The case for small businesses

Advocates for shopping locally use the common plea of “support small businesses,” but why should we risk our hard-earned dollars experimenting with a new product or service primarily because the proprietor is local?

Well, the foremost reason is it’s in your best economic interest: Small businesses create a “Local Multiplier Effect” returning more than three times as much per dollar to the local community than a chain competitor, according to the American Independent Business Alliance. Money spent at a small business is invested back into your community by creating new jobs, opening new businesses, and contributing to the local tax base, ultimately benefiting the local economy.

Second, a small business’s story becomes a part of your community’s broader story and is something you can participate in. Small businesses identified a missing component to your community, designed a solution, and invested their livelihood to execute the idea and offer their products and services for you to enjoy together.

Finally, small business owners are often the most impressive members of your community. They’re real-life superheroes who’ve willed an idea into existence and nourished it into a growing business while overcoming daily obstacles.

Don’t just “support” small businesses this Nov. 25, but put your dollar to work by shopping small and investing in your community.

— Chuck Peters, St. Paul

Cruelty in spite of what we know

I read with deep sorrow George Will’s Nov. 19 column on the denial of Michael Johnson’s appeal to the Supreme Court (“The Supreme Court should have heeded Ketanji Brown Jackson’s wisdom”). Johnson had been put into solitary confinement for several years while suffering from serious mental illness.

This cruelty is unimaginable to me when I think of all we now know concerning the healing of people who suffer from mental illness. How do we expect rehabilitation of anyone subjected to such inhumane treatment? What does this say about a society that would allow this to go on? Once again George Will is right.

— Joan Homstad, Woodbury

Require people to do their jobs

Minnesota Pollution Control Agency, Minnesota Department of Health, Bureau of Criminal Affairs and many municipal police departments. Each has been cited for failing to properly monitor and enforce their respective policies or responsibilities. The media and government officials scramble for the answers, wring collective hands and eventually shrug shoulders to what ultimately has been a broken record for years.

I worked in state government for 40 years supervising staff (hopefully well), drafting state statutes (which became law) and enforcing various regulations upon state citizens and industries (hopefully fairly).

Based on that experience I have the guaranteed solution to the problems at hand. It will work IF honestly enforced: hold staff accountable for doing their respective jobs and use the progressive discipline in the existing contracts when they don’t.

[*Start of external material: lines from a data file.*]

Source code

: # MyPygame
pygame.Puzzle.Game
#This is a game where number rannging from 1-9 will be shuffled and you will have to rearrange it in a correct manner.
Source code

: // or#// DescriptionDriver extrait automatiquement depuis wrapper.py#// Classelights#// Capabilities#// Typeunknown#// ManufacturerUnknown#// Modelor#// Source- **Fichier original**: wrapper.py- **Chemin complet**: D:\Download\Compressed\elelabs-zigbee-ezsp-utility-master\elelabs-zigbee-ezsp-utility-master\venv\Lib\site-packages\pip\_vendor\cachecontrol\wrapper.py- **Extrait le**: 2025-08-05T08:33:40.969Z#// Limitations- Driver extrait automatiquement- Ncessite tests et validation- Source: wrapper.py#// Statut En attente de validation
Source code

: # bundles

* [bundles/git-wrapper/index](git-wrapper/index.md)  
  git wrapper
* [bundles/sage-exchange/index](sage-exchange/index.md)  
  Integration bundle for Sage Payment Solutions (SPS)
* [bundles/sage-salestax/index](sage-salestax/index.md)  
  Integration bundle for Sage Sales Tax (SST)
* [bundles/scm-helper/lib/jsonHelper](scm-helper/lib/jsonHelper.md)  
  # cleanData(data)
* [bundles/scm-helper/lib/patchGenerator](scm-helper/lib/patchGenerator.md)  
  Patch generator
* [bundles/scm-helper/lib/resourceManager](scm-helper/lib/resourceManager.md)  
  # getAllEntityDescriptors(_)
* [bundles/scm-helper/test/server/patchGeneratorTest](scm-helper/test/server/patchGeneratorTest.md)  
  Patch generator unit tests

It’s hard to effectively discipline poor job performance but that’s what supervision and management are ultimately all about. I suspect most of the performance deficiencies plaguing various agencies are due to poor middle and upper management; it was during my tenure in state government. Ultimately, the solution is for all employees to be held accountable for meeting the requirements of their jobs. If they don’t, won’t or can’t, the remedy is simple: progressive discipline up to and including discharge. And that includes agency heads.